### Problem details
Could you please return each line of the data that has the word "Port"?

(Data for this exercise begins)

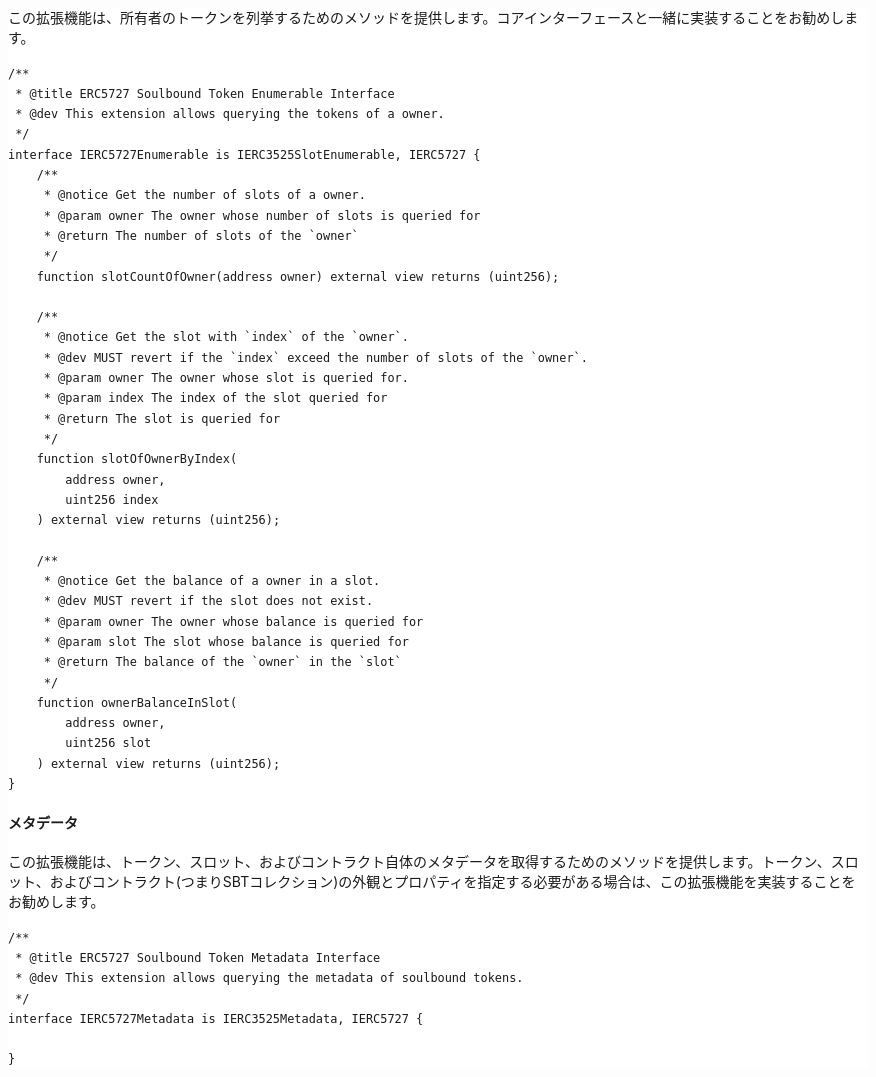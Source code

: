 この拡張機能は、所有者のトークンを列挙するためのメソッドを提供します。コアインターフェースと一緒に実装することをお勧めします。

```solidity
/**
 * @title ERC5727 Soulbound Token Enumerable Interface
 * @dev This extension allows querying the tokens of a owner.
 */
interface IERC5727Enumerable is IERC3525SlotEnumerable, IERC5727 {
    /**
     * @notice Get the number of slots of a owner.
     * @param owner The owner whose number of slots is queried for
     * @return The number of slots of the `owner`
     */
    function slotCountOfOwner(address owner) external view returns (uint256);

    /**
     * @notice Get the slot with `index` of the `owner`.
     * @dev MUST revert if the `index` exceed the number of slots of the `owner`.
     * @param owner The owner whose slot is queried for.
     * @param index The index of the slot queried for
     * @return The slot is queried for
     */
    function slotOfOwnerByIndex(
        address owner,
        uint256 index
    ) external view returns (uint256);

    /**
     * @notice Get the balance of a owner in a slot.
     * @dev MUST revert if the slot does not exist.
     * @param owner The owner whose balance is queried for
     * @param slot The slot whose balance is queried for
     * @return The balance of the `owner` in the `slot`
     */
    function ownerBalanceInSlot(
        address owner,
        uint256 slot
    ) external view returns (uint256);
}
```

#### メタデータ

この拡張機能は、トークン、スロット、およびコントラクト自体のメタデータを取得するためのメソッドを提供します。トークン、スロット、およびコントラクト(つまりSBTコレクション)の外観とプロパティを指定する必要がある場合は、この拡張機能を実装することをお勧めします。

```solidity
/**
 * @title ERC5727 Soulbound Token Metadata Interface
 * @dev This extension allows querying the metadata of soulbound tokens.
 */
interface IERC5727Metadata is IERC3525Metadata, IERC5727 {

}
```
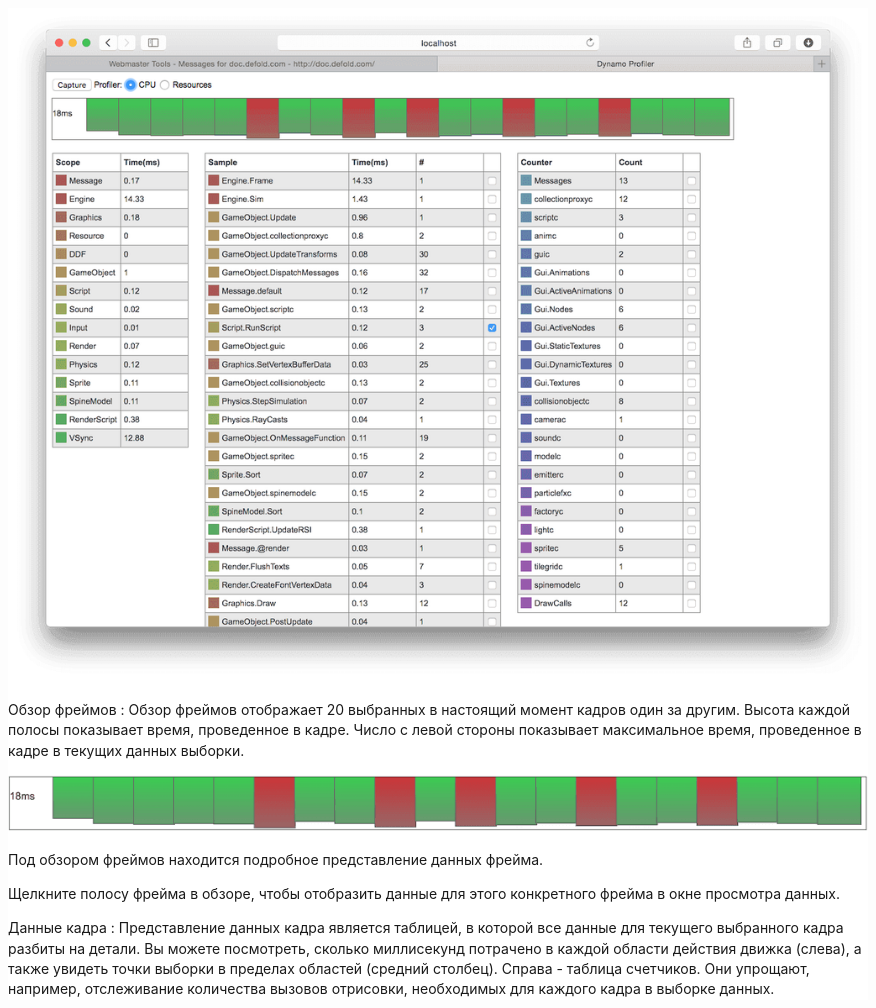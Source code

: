 ![Веб-профилировщик](/manuals/images/profiling/webprofiler_page.png)

Обзор фреймов
: Обзор фреймов отображает 20 выбранных в настоящий момент кадров один за другим. Высота каждой полосы показывает время, проведенное в кадре. Число с левой стороны показывает максимальное время, проведенное в кадре в текущих данных выборки. 

  ![Обзор фреймов](/manuals/images/profiling/webprofiler_frames_overview.png)

  Под обзором фреймов находится подробное представление данных фрейма.
  
  Щелкните полосу фрейма в обзоре, чтобы отобразить данные для этого конкретного фрейма в окне просмотра данных. 

Данные кадра
: Представление данных кадра является таблицей, в которой все данные для текущего выбранного кадра разбиты на детали. Вы можете посмотреть, сколько миллисекунд потрачено в каждой области действия движка (слева), а также увидеть точки выборки в пределах областей (средний столбец). Справа - таблица счетчиков. Они упрощают, например, отслеживание количества вызовов отрисовки, необходимых для каждого кадра в выборке данных.
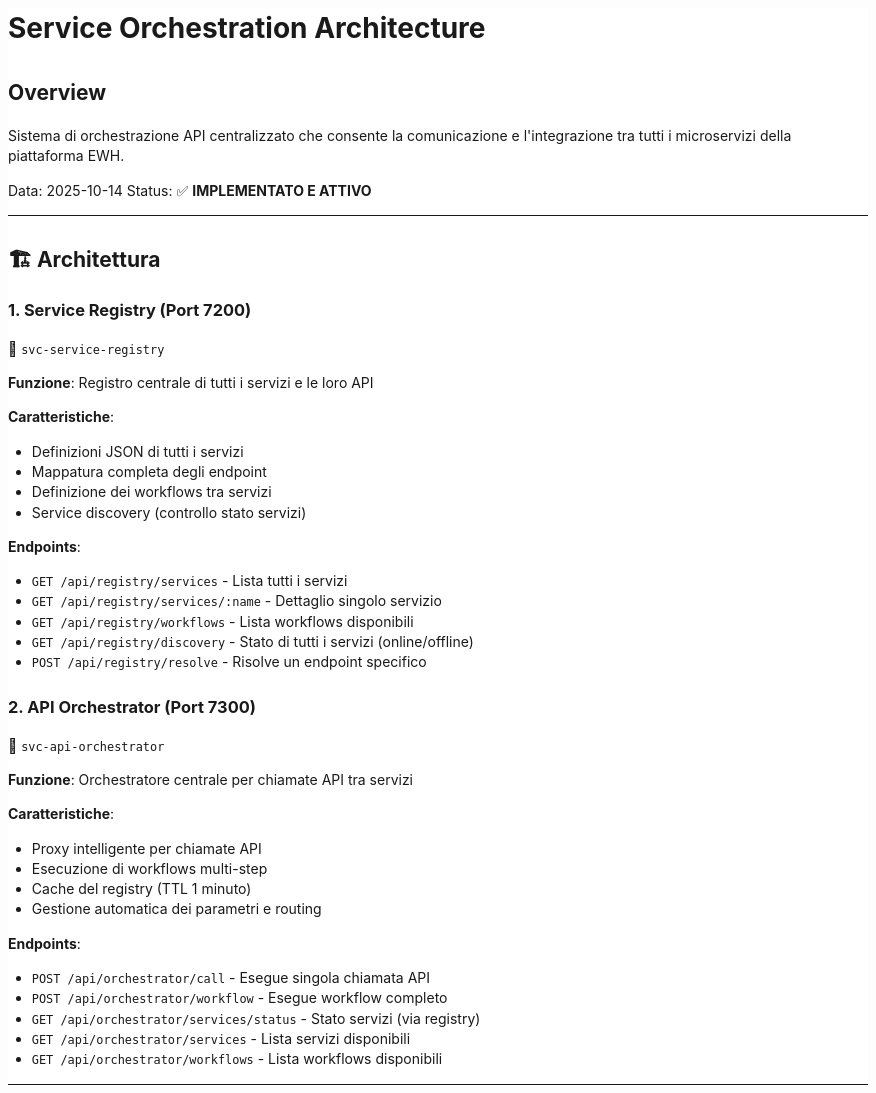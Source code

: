 # Service Orchestration Architecture

## Overview

Sistema di orchestrazione API centralizzato che consente la comunicazione e l'integrazione tra tutti i microservizi della piattaforma EWH.

Data: 2025-10-14
Status: ✅ **IMPLEMENTATO E ATTIVO**

---

## 🏗️ Architettura

### 1. **Service Registry** (Port 7200)
📍 `svc-service-registry`

**Funzione**: Registro centrale di tutti i servizi e le loro API

**Caratteristiche**:
- Definizioni JSON di tutti i servizi
- Mappatura completa degli endpoint
- Definizione dei workflows tra servizi
- Service discovery (controllo stato servizi)

**Endpoints**:
- `GET /api/registry/services` - Lista tutti i servizi
- `GET /api/registry/services/:name` - Dettaglio singolo servizio
- `GET /api/registry/workflows` - Lista workflows disponibili
- `GET /api/registry/discovery` - Stato di tutti i servizi (online/offline)
- `POST /api/registry/resolve` - Risolve un endpoint specifico

### 2. **API Orchestrator** (Port 7300)
📍 `svc-api-orchestrator`

**Funzione**: Orchestratore centrale per chiamate API tra servizi

**Caratteristiche**:
- Proxy intelligente per chiamate API
- Esecuzione di workflows multi-step
- Cache del registry (TTL 1 minuto)
- Gestione automatica dei parametri e routing

**Endpoints**:
- `POST /api/orchestrator/call` - Esegue singola chiamata API
- `POST /api/orchestrator/workflow` - Esegue workflow completo
- `GET /api/orchestrator/services/status` - Stato servizi (via registry)
- `GET /api/orchestrator/services` - Lista servizi disponibili
- `GET /api/orchestrator/workflows` - Lista workflows disponibili

---
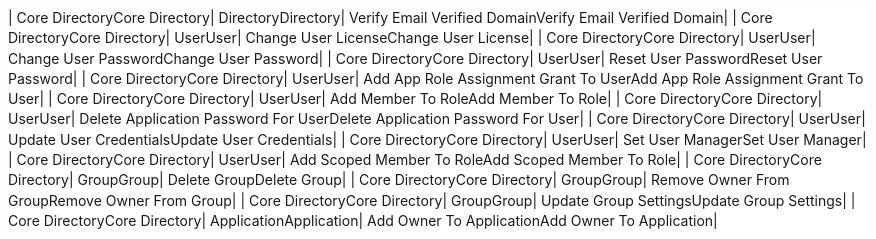 | <span data-ttu-id="0d4a2-492">Core Directory</span><span class="sxs-lookup"><span data-stu-id="0d4a2-492">Core Directory</span></span>| <span data-ttu-id="0d4a2-493">Directory</span><span class="sxs-lookup"><span data-stu-id="0d4a2-493">Directory</span></span>| <span data-ttu-id="0d4a2-494">Verify Email Verified Domain</span><span class="sxs-lookup"><span data-stu-id="0d4a2-494">Verify Email Verified Domain</span></span>|
| <span data-ttu-id="0d4a2-495">Core Directory</span><span class="sxs-lookup"><span data-stu-id="0d4a2-495">Core Directory</span></span>| <span data-ttu-id="0d4a2-496">User</span><span class="sxs-lookup"><span data-stu-id="0d4a2-496">User</span></span>| <span data-ttu-id="0d4a2-497">Change User License</span><span class="sxs-lookup"><span data-stu-id="0d4a2-497">Change User License</span></span>|
| <span data-ttu-id="0d4a2-498">Core Directory</span><span class="sxs-lookup"><span data-stu-id="0d4a2-498">Core Directory</span></span>| <span data-ttu-id="0d4a2-499">User</span><span class="sxs-lookup"><span data-stu-id="0d4a2-499">User</span></span>| <span data-ttu-id="0d4a2-500">Change User Password</span><span class="sxs-lookup"><span data-stu-id="0d4a2-500">Change User Password</span></span>|
| <span data-ttu-id="0d4a2-501">Core Directory</span><span class="sxs-lookup"><span data-stu-id="0d4a2-501">Core Directory</span></span>| <span data-ttu-id="0d4a2-502">User</span><span class="sxs-lookup"><span data-stu-id="0d4a2-502">User</span></span>| <span data-ttu-id="0d4a2-503">Reset User Password</span><span class="sxs-lookup"><span data-stu-id="0d4a2-503">Reset User Password</span></span>|
| <span data-ttu-id="0d4a2-504">Core Directory</span><span class="sxs-lookup"><span data-stu-id="0d4a2-504">Core Directory</span></span>| <span data-ttu-id="0d4a2-505">User</span><span class="sxs-lookup"><span data-stu-id="0d4a2-505">User</span></span>| <span data-ttu-id="0d4a2-506">Add App Role Assignment Grant To User</span><span class="sxs-lookup"><span data-stu-id="0d4a2-506">Add App Role Assignment Grant To User</span></span>|
| <span data-ttu-id="0d4a2-507">Core Directory</span><span class="sxs-lookup"><span data-stu-id="0d4a2-507">Core Directory</span></span>| <span data-ttu-id="0d4a2-508">User</span><span class="sxs-lookup"><span data-stu-id="0d4a2-508">User</span></span>| <span data-ttu-id="0d4a2-509">Add Member To Role</span><span class="sxs-lookup"><span data-stu-id="0d4a2-509">Add Member To Role</span></span>|
| <span data-ttu-id="0d4a2-510">Core Directory</span><span class="sxs-lookup"><span data-stu-id="0d4a2-510">Core Directory</span></span>| <span data-ttu-id="0d4a2-511">User</span><span class="sxs-lookup"><span data-stu-id="0d4a2-511">User</span></span>| <span data-ttu-id="0d4a2-512">Delete Application Password For User</span><span class="sxs-lookup"><span data-stu-id="0d4a2-512">Delete Application Password For User</span></span>|
| <span data-ttu-id="0d4a2-513">Core Directory</span><span class="sxs-lookup"><span data-stu-id="0d4a2-513">Core Directory</span></span>| <span data-ttu-id="0d4a2-514">User</span><span class="sxs-lookup"><span data-stu-id="0d4a2-514">User</span></span>| <span data-ttu-id="0d4a2-515">Update User Credentials</span><span class="sxs-lookup"><span data-stu-id="0d4a2-515">Update User Credentials</span></span>|
| <span data-ttu-id="0d4a2-516">Core Directory</span><span class="sxs-lookup"><span data-stu-id="0d4a2-516">Core Directory</span></span>| <span data-ttu-id="0d4a2-517">User</span><span class="sxs-lookup"><span data-stu-id="0d4a2-517">User</span></span>| <span data-ttu-id="0d4a2-518">Set User Manager</span><span class="sxs-lookup"><span data-stu-id="0d4a2-518">Set User Manager</span></span>|
| <span data-ttu-id="0d4a2-519">Core Directory</span><span class="sxs-lookup"><span data-stu-id="0d4a2-519">Core Directory</span></span>| <span data-ttu-id="0d4a2-520">User</span><span class="sxs-lookup"><span data-stu-id="0d4a2-520">User</span></span>| <span data-ttu-id="0d4a2-521">Add Scoped Member To Role</span><span class="sxs-lookup"><span data-stu-id="0d4a2-521">Add Scoped Member To Role</span></span>|
| <span data-ttu-id="0d4a2-522">Core Directory</span><span class="sxs-lookup"><span data-stu-id="0d4a2-522">Core Directory</span></span>| <span data-ttu-id="0d4a2-523">Group</span><span class="sxs-lookup"><span data-stu-id="0d4a2-523">Group</span></span>| <span data-ttu-id="0d4a2-524">Delete Group</span><span class="sxs-lookup"><span data-stu-id="0d4a2-524">Delete Group</span></span>|
| <span data-ttu-id="0d4a2-525">Core Directory</span><span class="sxs-lookup"><span data-stu-id="0d4a2-525">Core Directory</span></span>| <span data-ttu-id="0d4a2-526">Group</span><span class="sxs-lookup"><span data-stu-id="0d4a2-526">Group</span></span>| <span data-ttu-id="0d4a2-527">Remove Owner From Group</span><span class="sxs-lookup"><span data-stu-id="0d4a2-527">Remove Owner From Group</span></span>|
| <span data-ttu-id="0d4a2-528">Core Directory</span><span class="sxs-lookup"><span data-stu-id="0d4a2-528">Core Directory</span></span>| <span data-ttu-id="0d4a2-529">Group</span><span class="sxs-lookup"><span data-stu-id="0d4a2-529">Group</span></span>| <span data-ttu-id="0d4a2-530">Update Group Settings</span><span class="sxs-lookup"><span data-stu-id="0d4a2-530">Update Group Settings</span></span>|
| <span data-ttu-id="0d4a2-531">Core Directory</span><span class="sxs-lookup"><span data-stu-id="0d4a2-531">Core Directory</span></span>| <span data-ttu-id="0d4a2-532">Application</span><span class="sxs-lookup"><span data-stu-id="0d4a2-532">Application</span></span>| <span data-ttu-id="0d4a2-533">Add Owner To Application</span><span class="sxs-lookup"><span data-stu-id="0d4a2-533">Add Owner To Application</span></span>|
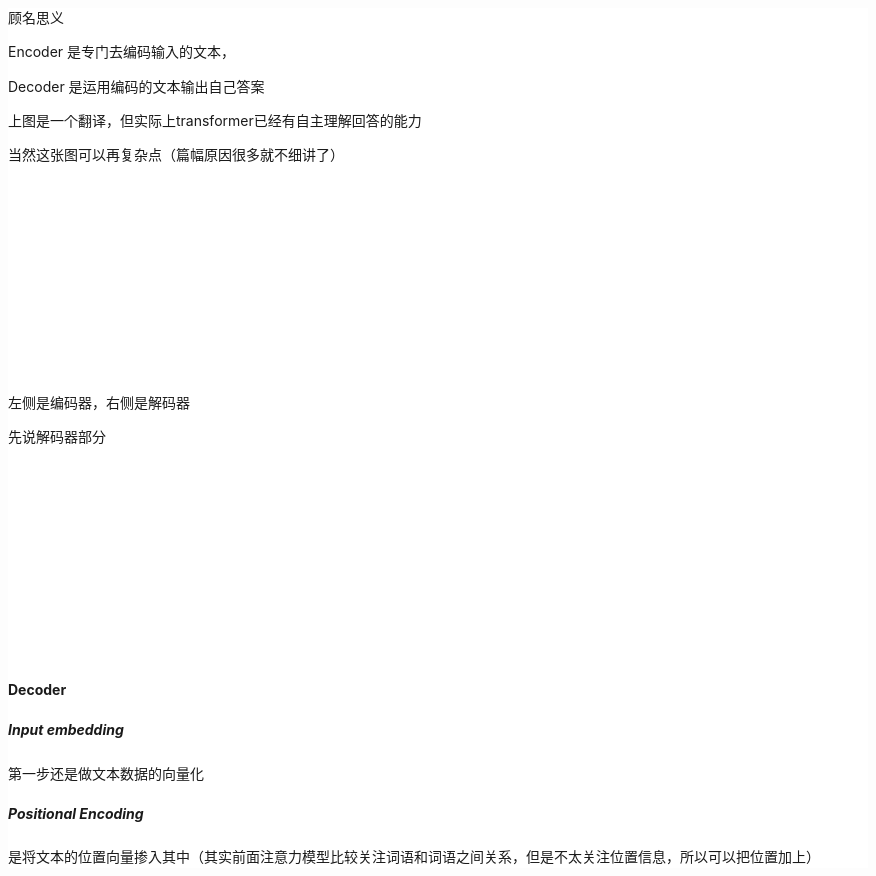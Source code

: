 顾名思义

Encoder 是专门去编码输入的文本，

Decoder 是运用编码的文本输出自己答案

上图是一个翻译，但实际上transformer已经有自主理解回答的能力

当然这张图可以再复杂点（篇幅原因很多就不细讲了）



![img](imgs/out-20230720145121180.png)



左侧是编码器，右侧是解码器

先说解码器部分





![img](imgs/out-20230720145121182.png)



#### **Decoder**

##### **Input embedding**

第一步还是做文本数据的向量化



##### **Positional Encoding**

是将文本的位置向量掺入其中（其实前面注意力模型比较关注词语和词语之间关系，但是不太关注位置信息，所以可以把位置加上）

(Data for this exercise ends)

### Response below
### 1. **Service Registry** (Port 7200)
### 2. **API Orchestrator** (Port 7300)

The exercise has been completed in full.